DATA LISTING below:

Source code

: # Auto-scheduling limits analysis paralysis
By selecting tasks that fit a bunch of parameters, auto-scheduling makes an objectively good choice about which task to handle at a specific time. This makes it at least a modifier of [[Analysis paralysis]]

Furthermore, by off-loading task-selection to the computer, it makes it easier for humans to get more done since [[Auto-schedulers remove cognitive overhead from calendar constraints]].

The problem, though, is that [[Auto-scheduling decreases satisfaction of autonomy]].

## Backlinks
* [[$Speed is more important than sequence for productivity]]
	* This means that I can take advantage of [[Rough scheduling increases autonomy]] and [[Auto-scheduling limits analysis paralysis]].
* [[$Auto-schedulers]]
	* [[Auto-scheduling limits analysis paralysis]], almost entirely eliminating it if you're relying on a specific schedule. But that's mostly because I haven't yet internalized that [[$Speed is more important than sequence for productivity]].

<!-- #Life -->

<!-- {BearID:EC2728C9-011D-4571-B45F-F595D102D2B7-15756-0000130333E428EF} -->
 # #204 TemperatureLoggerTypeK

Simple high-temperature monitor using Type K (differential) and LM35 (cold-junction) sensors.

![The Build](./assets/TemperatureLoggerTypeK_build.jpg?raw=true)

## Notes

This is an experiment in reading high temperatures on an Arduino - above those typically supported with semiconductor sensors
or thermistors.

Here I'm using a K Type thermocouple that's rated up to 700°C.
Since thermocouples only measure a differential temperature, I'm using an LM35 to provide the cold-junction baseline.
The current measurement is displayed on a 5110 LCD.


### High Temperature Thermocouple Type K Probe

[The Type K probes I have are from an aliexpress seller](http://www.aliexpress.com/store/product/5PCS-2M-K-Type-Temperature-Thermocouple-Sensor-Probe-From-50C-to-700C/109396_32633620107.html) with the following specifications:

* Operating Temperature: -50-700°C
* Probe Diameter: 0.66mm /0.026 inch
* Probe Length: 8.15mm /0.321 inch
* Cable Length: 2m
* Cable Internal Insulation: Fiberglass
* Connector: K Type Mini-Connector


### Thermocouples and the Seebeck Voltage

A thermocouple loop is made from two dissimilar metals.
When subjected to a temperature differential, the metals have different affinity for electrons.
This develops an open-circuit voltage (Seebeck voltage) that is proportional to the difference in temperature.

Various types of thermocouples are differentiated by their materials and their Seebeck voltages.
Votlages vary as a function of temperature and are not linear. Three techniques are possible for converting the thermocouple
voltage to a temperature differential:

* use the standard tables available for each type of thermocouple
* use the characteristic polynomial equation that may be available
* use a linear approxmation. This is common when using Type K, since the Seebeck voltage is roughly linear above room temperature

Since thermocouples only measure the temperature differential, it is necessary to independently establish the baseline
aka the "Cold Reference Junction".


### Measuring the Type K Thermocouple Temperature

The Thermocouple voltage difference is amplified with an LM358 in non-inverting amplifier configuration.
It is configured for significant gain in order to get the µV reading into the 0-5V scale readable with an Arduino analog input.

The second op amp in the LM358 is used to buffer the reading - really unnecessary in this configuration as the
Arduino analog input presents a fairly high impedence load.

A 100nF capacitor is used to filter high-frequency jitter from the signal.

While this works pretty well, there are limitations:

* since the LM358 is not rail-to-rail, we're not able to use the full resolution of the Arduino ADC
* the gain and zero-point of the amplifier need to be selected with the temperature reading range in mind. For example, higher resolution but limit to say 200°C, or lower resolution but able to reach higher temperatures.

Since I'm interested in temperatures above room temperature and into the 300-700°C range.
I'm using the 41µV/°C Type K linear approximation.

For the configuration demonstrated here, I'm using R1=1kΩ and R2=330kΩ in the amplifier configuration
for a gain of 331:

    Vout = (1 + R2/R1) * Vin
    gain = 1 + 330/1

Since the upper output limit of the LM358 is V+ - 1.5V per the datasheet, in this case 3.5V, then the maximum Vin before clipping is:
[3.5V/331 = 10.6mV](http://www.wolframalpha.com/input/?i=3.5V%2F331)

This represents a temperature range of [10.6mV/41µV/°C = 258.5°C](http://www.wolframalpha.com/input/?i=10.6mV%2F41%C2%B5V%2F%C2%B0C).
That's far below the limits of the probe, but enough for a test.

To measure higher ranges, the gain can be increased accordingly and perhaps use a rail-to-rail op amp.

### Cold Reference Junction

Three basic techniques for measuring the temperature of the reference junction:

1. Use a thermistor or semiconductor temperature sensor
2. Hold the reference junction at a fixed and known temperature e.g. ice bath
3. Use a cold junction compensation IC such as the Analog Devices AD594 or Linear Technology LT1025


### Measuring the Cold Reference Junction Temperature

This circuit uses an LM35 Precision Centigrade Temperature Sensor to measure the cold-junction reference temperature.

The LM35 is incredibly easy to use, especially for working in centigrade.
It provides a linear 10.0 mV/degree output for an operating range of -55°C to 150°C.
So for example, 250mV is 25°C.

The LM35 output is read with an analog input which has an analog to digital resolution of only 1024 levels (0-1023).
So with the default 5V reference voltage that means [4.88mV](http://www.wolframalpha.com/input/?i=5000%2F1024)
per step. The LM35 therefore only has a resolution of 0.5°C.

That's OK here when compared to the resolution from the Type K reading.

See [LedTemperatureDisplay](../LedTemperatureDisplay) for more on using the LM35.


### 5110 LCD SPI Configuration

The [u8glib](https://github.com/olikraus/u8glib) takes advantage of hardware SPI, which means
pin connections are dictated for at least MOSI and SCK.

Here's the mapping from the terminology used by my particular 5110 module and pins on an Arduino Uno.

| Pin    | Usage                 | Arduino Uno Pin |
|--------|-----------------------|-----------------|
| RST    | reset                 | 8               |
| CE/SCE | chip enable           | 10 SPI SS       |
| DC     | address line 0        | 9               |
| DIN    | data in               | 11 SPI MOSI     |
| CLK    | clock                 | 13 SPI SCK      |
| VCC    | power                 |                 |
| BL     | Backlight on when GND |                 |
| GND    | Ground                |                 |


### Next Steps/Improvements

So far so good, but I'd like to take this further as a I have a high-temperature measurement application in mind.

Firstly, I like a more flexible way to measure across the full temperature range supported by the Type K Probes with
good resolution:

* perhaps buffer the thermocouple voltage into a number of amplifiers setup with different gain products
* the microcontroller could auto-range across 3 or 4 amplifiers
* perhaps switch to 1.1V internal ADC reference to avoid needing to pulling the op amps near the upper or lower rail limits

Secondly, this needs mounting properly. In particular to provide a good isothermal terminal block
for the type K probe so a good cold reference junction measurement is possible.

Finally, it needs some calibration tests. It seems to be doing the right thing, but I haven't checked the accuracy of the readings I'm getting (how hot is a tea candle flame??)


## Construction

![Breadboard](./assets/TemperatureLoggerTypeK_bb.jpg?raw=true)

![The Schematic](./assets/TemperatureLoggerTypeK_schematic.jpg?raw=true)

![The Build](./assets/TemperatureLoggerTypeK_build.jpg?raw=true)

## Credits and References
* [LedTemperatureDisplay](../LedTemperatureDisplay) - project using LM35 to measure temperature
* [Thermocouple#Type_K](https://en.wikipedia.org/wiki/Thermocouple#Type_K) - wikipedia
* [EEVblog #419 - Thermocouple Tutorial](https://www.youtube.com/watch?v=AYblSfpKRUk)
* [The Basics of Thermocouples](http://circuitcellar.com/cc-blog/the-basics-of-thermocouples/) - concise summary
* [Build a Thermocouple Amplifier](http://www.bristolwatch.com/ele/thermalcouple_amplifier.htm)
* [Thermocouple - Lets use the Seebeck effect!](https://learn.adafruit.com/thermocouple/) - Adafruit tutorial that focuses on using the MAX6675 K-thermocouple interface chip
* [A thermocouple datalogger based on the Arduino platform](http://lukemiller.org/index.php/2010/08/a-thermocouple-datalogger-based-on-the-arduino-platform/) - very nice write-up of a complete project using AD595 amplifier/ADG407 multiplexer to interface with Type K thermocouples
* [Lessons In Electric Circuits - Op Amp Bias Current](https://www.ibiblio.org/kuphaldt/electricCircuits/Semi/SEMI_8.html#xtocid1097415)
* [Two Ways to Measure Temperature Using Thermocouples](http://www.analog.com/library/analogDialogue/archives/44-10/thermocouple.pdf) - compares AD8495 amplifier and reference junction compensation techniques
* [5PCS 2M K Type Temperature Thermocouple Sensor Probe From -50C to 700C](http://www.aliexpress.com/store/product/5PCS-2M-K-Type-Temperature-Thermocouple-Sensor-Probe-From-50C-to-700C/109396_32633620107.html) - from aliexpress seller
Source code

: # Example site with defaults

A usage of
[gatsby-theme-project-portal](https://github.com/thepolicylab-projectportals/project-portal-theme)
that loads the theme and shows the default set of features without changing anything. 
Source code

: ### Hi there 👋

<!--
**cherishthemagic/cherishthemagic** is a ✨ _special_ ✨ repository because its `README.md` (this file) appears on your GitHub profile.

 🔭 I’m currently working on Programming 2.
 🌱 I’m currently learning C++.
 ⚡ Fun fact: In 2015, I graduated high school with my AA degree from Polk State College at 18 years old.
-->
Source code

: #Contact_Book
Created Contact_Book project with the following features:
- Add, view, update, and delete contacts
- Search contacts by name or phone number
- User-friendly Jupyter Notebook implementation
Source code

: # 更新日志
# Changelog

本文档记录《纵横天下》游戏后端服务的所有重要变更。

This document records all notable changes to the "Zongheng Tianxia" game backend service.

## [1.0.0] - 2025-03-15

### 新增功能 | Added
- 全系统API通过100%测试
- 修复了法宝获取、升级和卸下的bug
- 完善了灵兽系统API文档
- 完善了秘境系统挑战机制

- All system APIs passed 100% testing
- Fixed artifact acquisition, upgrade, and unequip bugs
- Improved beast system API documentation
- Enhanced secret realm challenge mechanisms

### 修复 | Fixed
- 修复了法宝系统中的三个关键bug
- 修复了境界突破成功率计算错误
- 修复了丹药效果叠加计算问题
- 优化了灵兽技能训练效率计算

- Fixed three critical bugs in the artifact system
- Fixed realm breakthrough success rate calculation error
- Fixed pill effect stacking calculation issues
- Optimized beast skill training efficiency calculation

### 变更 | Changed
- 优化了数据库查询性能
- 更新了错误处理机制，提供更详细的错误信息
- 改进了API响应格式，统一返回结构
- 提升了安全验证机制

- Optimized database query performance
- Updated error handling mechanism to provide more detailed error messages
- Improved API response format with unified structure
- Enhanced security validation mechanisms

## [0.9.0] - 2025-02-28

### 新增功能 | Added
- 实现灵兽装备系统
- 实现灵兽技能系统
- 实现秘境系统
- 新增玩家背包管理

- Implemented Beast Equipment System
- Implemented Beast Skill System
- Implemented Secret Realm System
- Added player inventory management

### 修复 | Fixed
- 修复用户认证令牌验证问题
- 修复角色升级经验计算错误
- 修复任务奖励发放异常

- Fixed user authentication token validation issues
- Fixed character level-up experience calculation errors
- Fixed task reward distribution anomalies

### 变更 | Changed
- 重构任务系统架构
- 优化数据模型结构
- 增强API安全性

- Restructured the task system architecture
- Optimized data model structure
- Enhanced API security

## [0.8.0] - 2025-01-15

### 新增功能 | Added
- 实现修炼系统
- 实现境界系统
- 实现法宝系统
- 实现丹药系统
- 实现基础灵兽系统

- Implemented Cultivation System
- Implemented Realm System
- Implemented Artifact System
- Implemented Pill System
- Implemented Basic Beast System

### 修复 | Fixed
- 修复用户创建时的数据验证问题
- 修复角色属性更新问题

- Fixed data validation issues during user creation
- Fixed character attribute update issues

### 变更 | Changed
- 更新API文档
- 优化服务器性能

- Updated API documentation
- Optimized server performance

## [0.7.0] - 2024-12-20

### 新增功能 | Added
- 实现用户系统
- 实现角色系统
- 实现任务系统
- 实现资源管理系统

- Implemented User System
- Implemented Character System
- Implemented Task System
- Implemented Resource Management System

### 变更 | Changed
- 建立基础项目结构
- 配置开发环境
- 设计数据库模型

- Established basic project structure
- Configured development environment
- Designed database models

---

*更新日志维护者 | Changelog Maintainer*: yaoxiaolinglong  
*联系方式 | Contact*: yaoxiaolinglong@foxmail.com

End of DATA LISTING.

- WHAT IS BEING ASKED -
Set down nothing but the lines from the one containing "- Configured development environment" through the end of the entries above, exactly as written, both ends counted.

- ANSWER TO THE EXERCISE -
- Configured development environment
- Designed database models

---

*更新日志维护者 | Changelog Maintainer*: yaoxiaolinglong  
*联系方式 | Contact*: yaoxiaolinglong@foxmail.com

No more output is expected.